▸ Requirement: The records should be repeated word for word, pictures excluded.

▸ Source data:
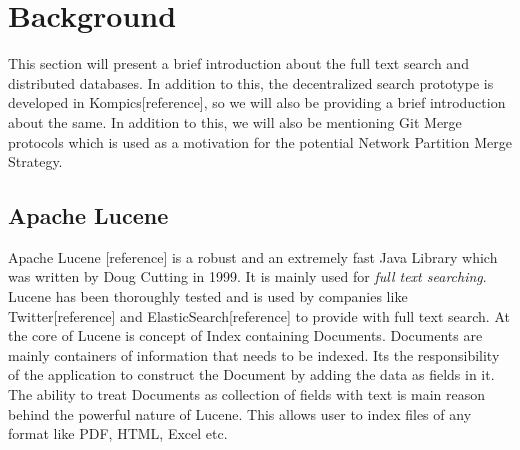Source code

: \documentclass[12pt,a4paper,twoside,openright]{book}
\begin{document}
\chapter{Background}
\label{chap:background}

This section will present a brief introduction about the full text search and distributed databases. In addition to this, the decentralized search prototype is developed in Kompics[reference], so we will also be providing a brief introduction about the same. In addition to this, we will also be mentioning Git Merge protocols which is used as a motivation for the potential Network Partition Merge Strategy.


\section{Apache Lucene}

Apache Lucene [reference] is a robust and an extremely fast Java Library which was written by Doug Cutting in 1999. It is mainly used for \textit{full text searching}. Lucene has been thoroughly tested and is used by companies like Twitter[reference] and ElasticSearch[reference] to provide with full text search. At the core of Lucene is concept of Index containing Documents. Documents are mainly containers of information that needs to be indexed. Its the responsibility of the application to construct the Document by adding the data as fields in it. The ability to treat Documents as collection of fields with text is main reason behind the powerful nature of Lucene. This allows user to index files of any format like PDF, HTML, Excel etc. 
\end{document}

▸ Result:
Source code

: \documentclass[12pt,a4paper,twoside,openright]{book}
\begin{document}
\chapter{Background}
\label{chap:background}

This section will present a brief introduction about the full text search and distributed databases. In addition to this, the decentralized search prototype is developed in Kompics[reference], so we will also be providing a brief introduction about the same. In addition to this, we will also be mentioning Git Merge protocols which is used as a motivation for the potential Network Partition Merge Strategy.


\section{Apache Lucene}

Apache Lucene [reference] is a robust and an extremely fast Java Library which was written by Doug Cutting in 1999. It is mainly used for \textit{full text searching}. Lucene has been thoroughly tested and is used by companies like Twitter[reference] and ElasticSearch[reference] to provide with full text search. At the core of Lucene is concept of Index containing Documents. Documents are mainly containers of information that needs to be indexed. Its the responsibility of the application to construct the Document by adding the data as fields in it. The ability to treat Documents as collection of fields with text is main reason behind the powerful nature of Lucene. This allows user to index files of any format like PDF, HTML, Excel etc. 
\end{document}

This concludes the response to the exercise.